#### YOUR GOAL:
Take each line of the data that contains the string "options" and copy it.

#### GIVEN ENTRIES:
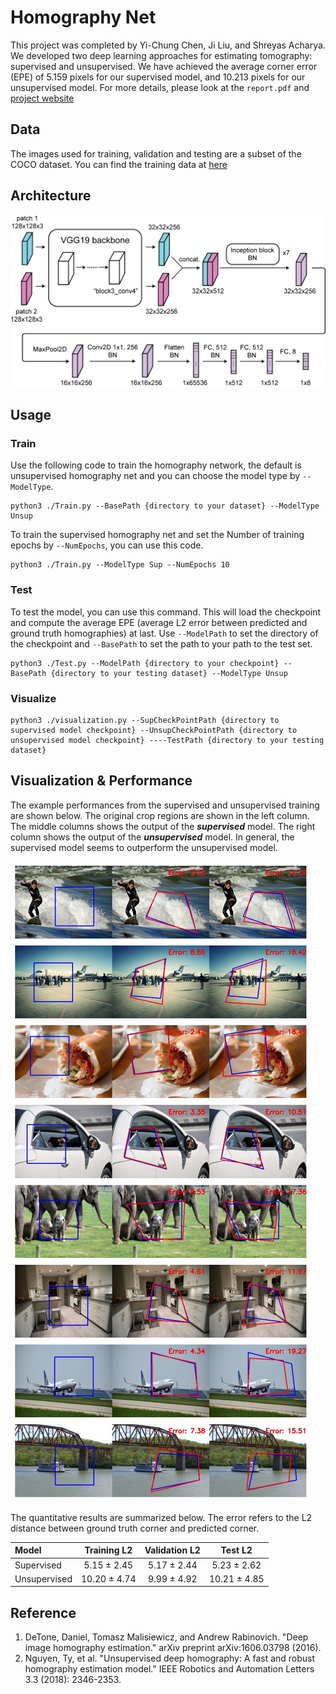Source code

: # Homography Net
This project was completed by Yi-Chung Chen, Ji Liu, and Shreyas Acharya. We developed two deep learning approaches for estimating tomography: supervised and unsupervised. We have achieved the average corner error (EPE) of 5.159 pixels for our supervised model, and 10.213 pixels for our unsupervised model. For more details, please look at the `report.pdf` and [project website](https://cmsc733.github.io/2022/proj/p1/) 

## Data
The images used for training, validation and testing are a subset of the COCO dataset. You can find the training data at [here](https://drive.google.com/file/d/1bb1Lhct-aayTflfSFFHWS7FBi1Al9yRD/view?usp=sharing)
## Architecture
![](./figure/architecture.png)

## Usage
### Train
Use the following code to train the homography network, the default is unsupervised homography net and you can choose the model type by `--ModelType`.
```
python3 ./Train.py --BasePath {directory to your dataset} --ModelType Unsup
```

To train the supervised homography net and set the Number of training epochs by `--NumEpochs`, you can use this code.
```
python3 ./Train.py --ModelType Sup --NumEpochs 10
```

### Test
To test the model, you can use this command. This will load the checkpoint and compute the average EPE (average L2 error between predicted and ground truth homographies) at last. Use `--ModelPath` to set the directory of the checkpoint and `--BasePath` to set the path to your path to the test set.

```
python3 ./Test.py --ModelPath {directory to your checkpoint} --BasePath {directory to your testing dataset} --ModelType Unsup
```

### Visualize
```
python3 ./visualization.py --SupCheckPointPath {directory to supervised model checkpoint} --UnsupCheckPointPath {directory to unsupervised model checkpoint} ----TestPath {directory to your testing dataset}
```

## Visualization & Performance

The example performances from the supervised and unsupervised training are shown below. The original crop regions are shown in the left column. The middle columns shows the output of the ***supervised*** model. The right column shows the output of the ***unsupervised*** model. In general, the supervised model seems to outperform the unsupervised model. 

![](./figure/vis.jpeg)

The quantitative results are summarized below. The error refers to the L2 distance between ground truth corner and predicted corner. 


| Model       | Training L2     | Validation L2    |  Test L2        |
| :---        |    :----:       |     :----:       |    :----:       |
| Supervised  | 5.15 $\pm$ 2.45 | 5.17 $\pm$ 2.44  | 5.23 $\pm$ 2.62 |
| Unsupervised| 10.20 $\pm$ 4.74| 9.99 $\pm$ 4.92  | 10.21 $\pm$ 4.85|

## Reference
1. DeTone, Daniel, Tomasz Malisiewicz, and Andrew Rabinovich. "Deep image homography estimation." arXiv preprint arXiv:1606.03798 (2016).
2. Nguyen, Ty, et al. "Unsupervised deep homography: A fast and robust homography estimation model." IEEE Robotics and Automation Letters 3.3 (2018): 2346-2353.

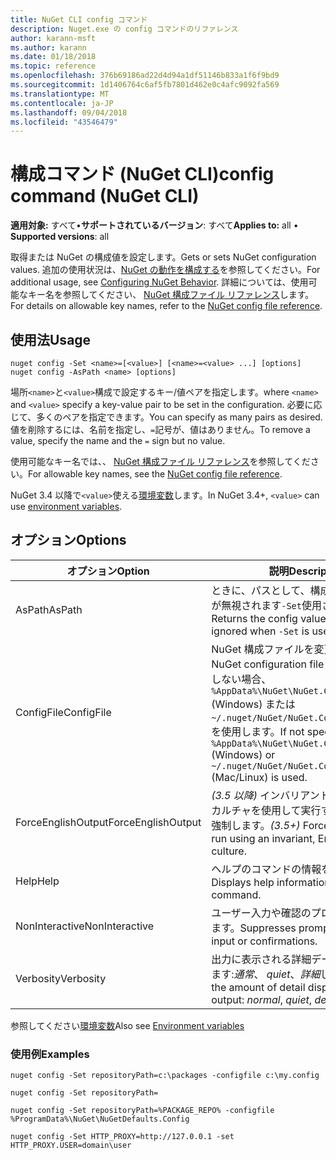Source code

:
 ```yaml
---
title: NuGet CLI config コマンド
description: Nuget.exe の config コマンドのリファレンス
author: karann-msft
ms.author: karann
ms.date: 01/18/2018
ms.topic: reference
ms.openlocfilehash: 376b69186ad22d4d94a1df51146b833a1f6f9bd9
ms.sourcegitcommit: 1d1406764c6af5fb7801d462e0c4afc9092fa569
ms.translationtype: MT
ms.contentlocale: ja-JP
ms.lasthandoff: 09/04/2018
ms.locfileid: "43546479"
---
```

# <a name="config-command-nuget-cli"></a><span data-ttu-id="78073-103">構成コマンド (NuGet CLI)</span><span class="sxs-lookup"><span data-stu-id="78073-103">config command (NuGet CLI)</span></span>

<span data-ttu-id="78073-104">**適用対象:** すべて&bullet;**サポートされているバージョン**: すべて</span><span class="sxs-lookup"><span data-stu-id="78073-104">**Applies to:** all &bullet; **Supported versions**: all</span></span>

<span data-ttu-id="78073-105">取得または NuGet の構成値を設定します。</span><span class="sxs-lookup"><span data-stu-id="78073-105">Gets or sets NuGet configuration values.</span></span> <span data-ttu-id="78073-106">追加の使用状況は、[NuGet の動作を構成する](../consume-packages/configuring-nuget-behavior.md)を参照してください。</span><span class="sxs-lookup"><span data-stu-id="78073-106">For additional usage, see [Configuring NuGet Behavior](../consume-packages/configuring-nuget-behavior.md).</span></span> <span data-ttu-id="78073-107">詳細については、使用可能なキー名を参照してください、 [NuGet 構成ファイル リファレンス](../reference/nuget-config-file.md)します。</span><span class="sxs-lookup"><span data-stu-id="78073-107">For details on allowable key names, refer to the [NuGet config file reference](../reference/nuget-config-file.md).</span></span>

## <a name="usage"></a><span data-ttu-id="78073-108">使用法</span><span class="sxs-lookup"><span data-stu-id="78073-108">Usage</span></span>

```cli
nuget config -Set <name>=[<value>] [<name>=<value> ...] [options]
nuget config -AsPath <name> [options]
```

<span data-ttu-id="78073-109">場所`<name>`と`<value>`構成で設定するキー/値ペアを指定します。</span><span class="sxs-lookup"><span data-stu-id="78073-109">where `<name>` and `<value>` specify a key-value pair to be set in the configuration.</span></span> <span data-ttu-id="78073-110">必要に応じて、多くのペアを指定できます。</span><span class="sxs-lookup"><span data-stu-id="78073-110">You can specify as many pairs as desired.</span></span> <span data-ttu-id="78073-111">値を削除するには、名前を指定し、`=`記号が、値はありません。</span><span class="sxs-lookup"><span data-stu-id="78073-111">To remove a value, specify the name and the `=` sign but no value.</span></span>

<span data-ttu-id="78073-112">使用可能なキー名では、、 [NuGet 構成ファイル リファレンス](../reference/nuget-config-file.md)を参照してください。</span><span class="sxs-lookup"><span data-stu-id="78073-112">For allowable key names, see the [NuGet config file reference](../reference/nuget-config-file.md).</span></span>

<span data-ttu-id="78073-113">NuGet 3.4 以降で`<value>`使える[環境変数](cli-ref-environment-variables.md)します。</span><span class="sxs-lookup"><span data-stu-id="78073-113">In NuGet 3.4+, `<value>` can use [environment variables](cli-ref-environment-variables.md).</span></span>

## <a name="options"></a><span data-ttu-id="78073-114">オプション</span><span class="sxs-lookup"><span data-stu-id="78073-114">Options</span></span>

| <span data-ttu-id="78073-115">オプション</span><span class="sxs-lookup"><span data-stu-id="78073-115">Option</span></span> | <span data-ttu-id="78073-116">説明</span><span class="sxs-lookup"><span data-stu-id="78073-116">Description</span></span> |
| --- | --- |
| <span data-ttu-id="78073-117">AsPath</span><span class="sxs-lookup"><span data-stu-id="78073-117">AsPath</span></span> | <span data-ttu-id="78073-118">ときに、パスとして、構成の値を返しますが無視されます`-Set`使用されます。</span><span class="sxs-lookup"><span data-stu-id="78073-118">Returns the config value as a path, ignored when `-Set` is used.</span></span> |
| <span data-ttu-id="78073-119">ConfigFile</span><span class="sxs-lookup"><span data-stu-id="78073-119">ConfigFile</span></span> | <span data-ttu-id="78073-120">NuGet 構成ファイルを変更します。</span><span class="sxs-lookup"><span data-stu-id="78073-120">The NuGet configuration file to modify.</span></span> <span data-ttu-id="78073-121">指定しない場合、 `%AppData%\NuGet\NuGet.Config` (Windows) または`~/.nuget/NuGet/NuGet.Config`(Mac/linux) を使用します。</span><span class="sxs-lookup"><span data-stu-id="78073-121">If not specified, `%AppData%\NuGet\NuGet.Config` (Windows) or `~/.nuget/NuGet/NuGet.Config` (Mac/Linux) is used.</span></span>|
| <span data-ttu-id="78073-122">ForceEnglishOutput</span><span class="sxs-lookup"><span data-stu-id="78073-122">ForceEnglishOutput</span></span> | <span data-ttu-id="78073-123">*(3.5 以降)* インバリアントの英語ベースのカルチャを使用して実行する nuget.exe を強制します。</span><span class="sxs-lookup"><span data-stu-id="78073-123">*(3.5+)* Forces nuget.exe to run using an invariant, English-based culture.</span></span> |
| <span data-ttu-id="78073-124">Help</span><span class="sxs-lookup"><span data-stu-id="78073-124">Help</span></span> | <span data-ttu-id="78073-125">ヘルプのコマンドの情報を表示します。</span><span class="sxs-lookup"><span data-stu-id="78073-125">Displays help information for the command.</span></span> |
| <span data-ttu-id="78073-126">NonInteractive</span><span class="sxs-lookup"><span data-stu-id="78073-126">NonInteractive</span></span> | <span data-ttu-id="78073-127">ユーザー入力や確認のプロンプトを抑制します。</span><span class="sxs-lookup"><span data-stu-id="78073-127">Suppresses prompts for user input or confirmations.</span></span> |
| <span data-ttu-id="78073-128">Verbosity</span><span class="sxs-lookup"><span data-stu-id="78073-128">Verbosity</span></span> | <span data-ttu-id="78073-129">出力に表示される詳細データの量を指定します:*通常*、 *quiet*、*詳細*します。</span><span class="sxs-lookup"><span data-stu-id="78073-129">Specifies the amount of detail displayed in the output: *normal*, *quiet*, *detailed*.</span></span> |

<span data-ttu-id="78073-130">参照してください[環境変数](cli-ref-environment-variables.md)</span><span class="sxs-lookup"><span data-stu-id="78073-130">Also see [Environment variables](cli-ref-environment-variables.md)</span></span>

### <a name="examples"></a><span data-ttu-id="78073-131">使用例</span><span class="sxs-lookup"><span data-stu-id="78073-131">Examples</span></span>

```cli
nuget config -Set repositoryPath=c:\packages -configfile c:\my.config

nuget config -Set repositoryPath=

nuget config -Set repositoryPath=%PACKAGE_REPO% -configfile %ProgramData%\NuGet\NuGetDefaults.Config

nuget config -Set HTTP_PROXY=http://127.0.0.1 -set HTTP_PROXY.USER=domain\user
```
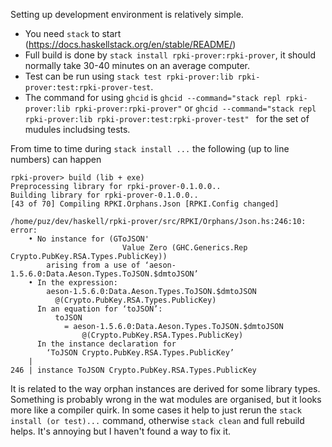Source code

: Setting up development environment is relatively simple. 

- You need `stack` to start (https://docs.haskellstack.org/en/stable/README/)
- Full build is done by `stack install rpki-prover:rpki-prover`, it should normally take 30-40 minutes on an average computer.
- Test can be run using `stack test rpki-prover:lib rpki-prover:test:rpki-prover-test`.
- The command for using `ghcid` is `ghcid --command="stack repl rpki-prover:lib rpki-prover:rpki-prover"` 
  or `ghcid --command="stack repl rpki-prover:lib rpki-prover:test:rpki-prover-test" ` for the set of mudules includsing tests.
 
From time to time during `stack install ...` the following (up to line numbers) can happen
```
rpki-prover> build (lib + exe)
Preprocessing library for rpki-prover-0.1.0.0..
Building library for rpki-prover-0.1.0.0..
[43 of 70] Compiling RPKI.Orphans.Json [RPKI.Config changed]

/home/puz/dev/haskell/rpki-prover/src/RPKI/Orphans/Json.hs:246:10: error:
    • No instance for (GToJSON'
                         Value Zero (GHC.Generics.Rep Crypto.PubKey.RSA.Types.PublicKey))
        arising from a use of ‘aeson-1.5.6.0:Data.Aeson.Types.ToJSON.$dmtoJSON’
    • In the expression:
        aeson-1.5.6.0:Data.Aeson.Types.ToJSON.$dmtoJSON
          @(Crypto.PubKey.RSA.Types.PublicKey)
      In an equation for ‘toJSON’:
          toJSON
            = aeson-1.5.6.0:Data.Aeson.Types.ToJSON.$dmtoJSON
                @(Crypto.PubKey.RSA.Types.PublicKey)
      In the instance declaration for
        ‘ToJSON Crypto.PubKey.RSA.Types.PublicKey’
    |
246 | instance ToJSON Crypto.PubKey.RSA.Types.PublicKey
```

It is related to the way orphan instances are derived for some library types. Something is probably wrong 
in the wat modules are organised, but it looks more like a compiler quirk. In some cases it help to just rerun the `stack install (or test)...` command, 
otherwise `stack clean` and full rebuild helps. It's annoying but I haven't found a way to fix it.
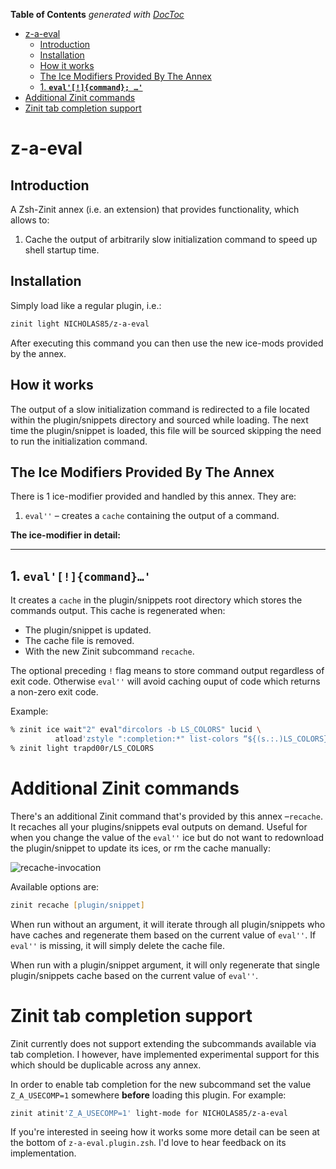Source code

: <!-- START doctoc generated TOC please keep comment here to allow auto update -->
<!-- DON'T EDIT THIS SECTION, INSTEAD RE-RUN doctoc TO UPDATE -->
**Table of Contents**  *generated with [DocToc](https://github.com/thlorenz/doctoc)*

- [z-a-eval](#z-a-eval)
  - [Introduction](#introduction)
  - [Installation](#installation)
  - [How it works](#how-it-works)
  - [The Ice Modifiers Provided By The Annex](#the-ice-modifiers-provided-by-the-annex)
  - [1. **`eval'[!]{command}; …'`**](#1-evalcommand-)
- [Additional Zinit commands](#additional-zinit-commands)
- [Zinit tab completion support](#zinit-tab-completion-support)

<!-- END doctoc generated TOC please keep comment here to allow auto update -->

# z-a-eval

## Introduction

A Zsh-Zinit annex (i.e. an extension) that provides functionality, which
allows to:

  1. Cache the output of arbitrarily slow initialization command to speed up shell startup time.

## Installation

Simply load like a regular plugin, i.e.:

```zsh
zinit light NICHOLAS85/z-a-eval
```

After executing this command you can then use the new ice-mods provided by
the annex.

## How it works

The output of a slow initialization command is redirected to a file located within the plugin/snippets directory and sourced while loading. The next time the plugin/snippet is loaded, this file will be sourced skipping the need to run the initialization command.

## The Ice Modifiers Provided By The Annex

There is 1 ice-modifier provided and handled by this annex. They are:
  1. `eval''` – creates a `cache` containing the output of a command.

**The ice-modifier in detail:**

---

## 1. **`eval'[!]{command}…'`**

It creates a `cache` in the plugin/snippets root directory which stores the commands output. This cache is regenerated when:
- The plugin/snippet is updated.
- The cache file is removed.
- With the new Zinit subcommand `recache`.

The optional preceding `!` flag means to store command output regardless of exit code. Otherwise `eval''` will avoid caching ouput of code which returns a non-zero exit code.

Example:

```zsh
% zinit ice wait"2" eval"dircolors -b LS_COLORS" lucid \
          atload'zstyle ":completion:*" list-colors “${(s.:.)LS_COLORS}”'
% zinit light trapd00r/LS_COLORS
```


# Additional Zinit commands

There's an additional Zinit command that's provided by this annex
–`recache`. It recaches all your plugins/snippets eval outputs on demand. Useful for when you change the value of the `eval''` ice but do not want to redownload the plugin/snippet to update its ices, or rm the cache manually:

![recache-invocation](https://raw.githubusercontent.com/NICHOLAS85/z-a-eval/master/images/recache.png)

Available options are:

```zsh
zinit recache [plugin/snippet]
```

When run without an argument, it will iterate through all plugin/snippets who have caches and regenerate them based on the current value of `eval''`. If `eval''` is missing, it will simply delete the cache file.

When run with a plugin/snippet argument, it will only regenerate that single plugin/snippets cache based on the current value of `eval''`.

# Zinit tab completion support
Zinit currently does not support extending the subcommands available via tab completion. I however, have implemented experimental support for this which should be duplicable across any annex.

In order to enable tab completion for the new subcommand set the value `Z_A_USECOMP=1` somewhere **before** loading this plugin. For example:
```zsh
zinit atinit'Z_A_USECOMP=1' light-mode for NICHOLAS85/z-a-eval
```

If you're interested in seeing how it works some more detail can be seen at the bottom of `z-a-eval.plugin.zsh`. I'd love to hear feedback on its implementation.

#### RESPONSE AREA:
nuget config -Set <name>=[<value>] [<name>=<value> ...] [options]
nuget config -AsPath <name> [options]
## <a name="options"></a><span data-ttu-id="78073-114">オプション</span><span class="sxs-lookup"><span data-stu-id="78073-114">Options</span></span>
Available options are:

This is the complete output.